Phage Out
Solving the Antibiotic Resistance Crisis
By Yeshin Kim, Ethan Yim and Ryan Lee
Abstract
Bacteria are microscopic single-celled organisms that lack a nucleus and membrane-bound organelles. Most bacteria have a protective cell wall, a cell membrane, and a strand of DNA. Many also have flagella to help them move, and all reproduce by binary fission, splitting into two new identical cells. Bacteria are highly diverse - they live in all types of environments on Earth and come in various shapes like rods or spirals. Of the three domains used to classify life, two are bacteria: Archaea and Eubacteria. Archaea bacteria have unique genes enabling them to get energy from ammonia, methane, and hydrogen gas. Most bacteria fall into the Eubacteria domain. While some bacteria can cause illness, most perform important functions - gut bacteria help digest food, cyanobacteria produce oxygen through photosynthesis, and bacteria are used to make foods like yogurt and cheese. In fact, bacterial cells make up 90% of the cells in the human body.
A virus is a microscopic infectious agent that consists of a strand of genetic material, either DNA or RNA, encased within a protein shell known as a capsid. Unlike living cells, viruses lack the cellular machinery necessary for self-replication - they require a host cell to infect and hijack in order to make copies of themselves. Viruses bind to specific receptors on the surface of host cells using proteins on their capsids, allowing them to gain entry. Once inside the cell, a virus will either inject its genetic material into the host cell cytoplasm or become fully engulfed into the cell. The viral genes then utilize the host cell's molecular mechanisms to produce numerous viral proteins and replicate the viral genome. These components self-assemble into new virus particles which accumulate inside the cell until the pressure causes the cell to burst, releasing a flood of viruses to infect surrounding cells. While some viruses are pathogenic and can cause disease, others have beneficial applications such as strengthening crop disease resistance or fighting cancer. Most remarkably, research suggests that ancient viruses infecting early bacteria may have provided the genetic material that led to the evolution of the nucleus within eukaryotic cells. In essence, the nucleus which defines all complex life may have originated from an ancient viral infection event.
What is a Phage?
Definition and Classification
Definition
Bacteriophages, commonly known as phages, are viruses that infect bacteria. The name comes from the Greek word “phagein” meaning to devour. Phages are composed of a protein capsid that encases their genetic material, which can be either DNA or RNA. The capsid attaches to a tail structure that allows the phage to recognize and bind to specific bacterial hosts.
Categorization of Phages
Phages are categorized into several families based on their morphology. The most well-studied are the tailed phages belonging to the order Caudovirales. This order contains three main families: the Siphoviridae which have long, non-contractile tails; the Myoviridae which have contractile tails; and the Podoviridae which have short stubby tails. There are also filamentous and pleomorphic phages that do not fall into these tailed groups.
Population
Phages are the most abundant biological entities on Earth. These microscopic predators play pivotal ecological roles in regulating bacterial populations and facilitating genetic diversity. Phages specific to disease-causing bacteria may offer solutions to growing antibiotic resistance. Engineered phages are emerging tools for modulating microbiomes and treating dysbiosis.

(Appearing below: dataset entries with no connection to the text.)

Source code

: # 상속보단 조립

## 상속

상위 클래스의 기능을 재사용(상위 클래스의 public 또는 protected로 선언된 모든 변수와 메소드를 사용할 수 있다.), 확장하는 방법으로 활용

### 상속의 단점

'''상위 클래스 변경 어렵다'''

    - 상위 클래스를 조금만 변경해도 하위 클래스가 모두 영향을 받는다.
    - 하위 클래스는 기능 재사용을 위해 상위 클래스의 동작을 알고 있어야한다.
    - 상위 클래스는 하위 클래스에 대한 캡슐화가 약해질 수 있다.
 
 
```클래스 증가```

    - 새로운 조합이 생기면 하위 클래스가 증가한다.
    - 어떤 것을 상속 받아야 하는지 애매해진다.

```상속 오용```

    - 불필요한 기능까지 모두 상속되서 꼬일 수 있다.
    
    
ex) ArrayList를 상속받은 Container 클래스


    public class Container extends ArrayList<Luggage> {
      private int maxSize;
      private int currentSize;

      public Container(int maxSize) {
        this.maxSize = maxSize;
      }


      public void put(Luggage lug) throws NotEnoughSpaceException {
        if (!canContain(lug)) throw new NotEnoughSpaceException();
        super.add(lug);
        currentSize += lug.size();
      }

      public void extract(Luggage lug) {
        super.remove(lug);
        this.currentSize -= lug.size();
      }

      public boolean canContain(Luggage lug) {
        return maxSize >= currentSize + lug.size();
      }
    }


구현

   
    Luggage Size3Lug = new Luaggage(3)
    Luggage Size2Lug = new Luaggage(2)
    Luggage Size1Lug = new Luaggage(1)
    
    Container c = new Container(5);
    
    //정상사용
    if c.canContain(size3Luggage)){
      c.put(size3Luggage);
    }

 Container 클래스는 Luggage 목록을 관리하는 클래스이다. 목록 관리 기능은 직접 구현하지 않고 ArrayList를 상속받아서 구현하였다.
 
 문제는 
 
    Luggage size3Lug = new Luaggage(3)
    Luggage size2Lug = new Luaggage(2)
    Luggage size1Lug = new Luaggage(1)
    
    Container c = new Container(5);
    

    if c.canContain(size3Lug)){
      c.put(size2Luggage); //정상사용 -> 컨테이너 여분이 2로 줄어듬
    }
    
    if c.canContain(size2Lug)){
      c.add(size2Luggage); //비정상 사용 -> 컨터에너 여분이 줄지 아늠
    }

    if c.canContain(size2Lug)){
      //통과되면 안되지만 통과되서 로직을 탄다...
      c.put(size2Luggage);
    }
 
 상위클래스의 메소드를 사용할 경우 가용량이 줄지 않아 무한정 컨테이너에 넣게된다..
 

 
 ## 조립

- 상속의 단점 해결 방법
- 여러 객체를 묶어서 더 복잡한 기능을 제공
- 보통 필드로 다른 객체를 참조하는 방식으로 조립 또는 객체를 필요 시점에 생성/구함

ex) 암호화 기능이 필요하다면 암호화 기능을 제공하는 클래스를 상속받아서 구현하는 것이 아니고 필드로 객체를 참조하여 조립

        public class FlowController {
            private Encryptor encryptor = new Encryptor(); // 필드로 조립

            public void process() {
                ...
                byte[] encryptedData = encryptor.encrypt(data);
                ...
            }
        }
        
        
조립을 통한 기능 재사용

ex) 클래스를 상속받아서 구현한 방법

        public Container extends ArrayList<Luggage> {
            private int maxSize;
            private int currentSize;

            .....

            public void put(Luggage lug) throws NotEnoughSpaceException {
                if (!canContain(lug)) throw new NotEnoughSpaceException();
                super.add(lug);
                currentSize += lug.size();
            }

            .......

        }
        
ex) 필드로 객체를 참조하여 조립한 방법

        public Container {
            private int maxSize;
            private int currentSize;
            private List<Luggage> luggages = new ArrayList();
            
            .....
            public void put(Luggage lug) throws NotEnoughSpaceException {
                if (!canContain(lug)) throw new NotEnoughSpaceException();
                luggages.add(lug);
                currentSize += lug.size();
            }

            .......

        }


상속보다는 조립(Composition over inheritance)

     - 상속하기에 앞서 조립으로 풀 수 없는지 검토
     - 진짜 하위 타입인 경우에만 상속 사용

Abundance and Distribution
Phages are extremely abundant in nature and play a critical ecological role in regulating bacterial populations. There are an estimated 10^31 phage particles on Earth, making them the most numerous biological entities. Phages can be found in all environments populated by bacterial hosts, including soil, seawater, the ocean depths, and the gut microbiomes of animals.
Each gram of human gut bacteria contains over 1 billion phage particles. Phages are equally diverse, with an estimated 10^31 different phage species globally. Different phages infect specific bacterial hosts, though some have broader host ranges. This phage diversity allows them to infect the full bacterial diversity.
What is the Historical Context?
Bacteriophages were first discovered in 1915 by Frederick Twort and in 1917 by Félix d’Hérelle, who realized their potential for killing bacteria. After an initial heyday in the pre-antibiotic era, phages were largely disregarded in Western medicine due to the ease of using antibiotics. However, phage research and application continued in some countries like the Soviet Union, where phages were routinely isolated and used therapeutically against bacterial infections. Much early phage research focused on model phages like T4 that infected Escherichia coli. These model systems laid the foundation of molecular biology, with phages helping identify DNA as the genetic material and the 3 nucleotide codon system. Phages also enabled discovery of restriction enzymes. For decades, only a handful of phages were studied in depth.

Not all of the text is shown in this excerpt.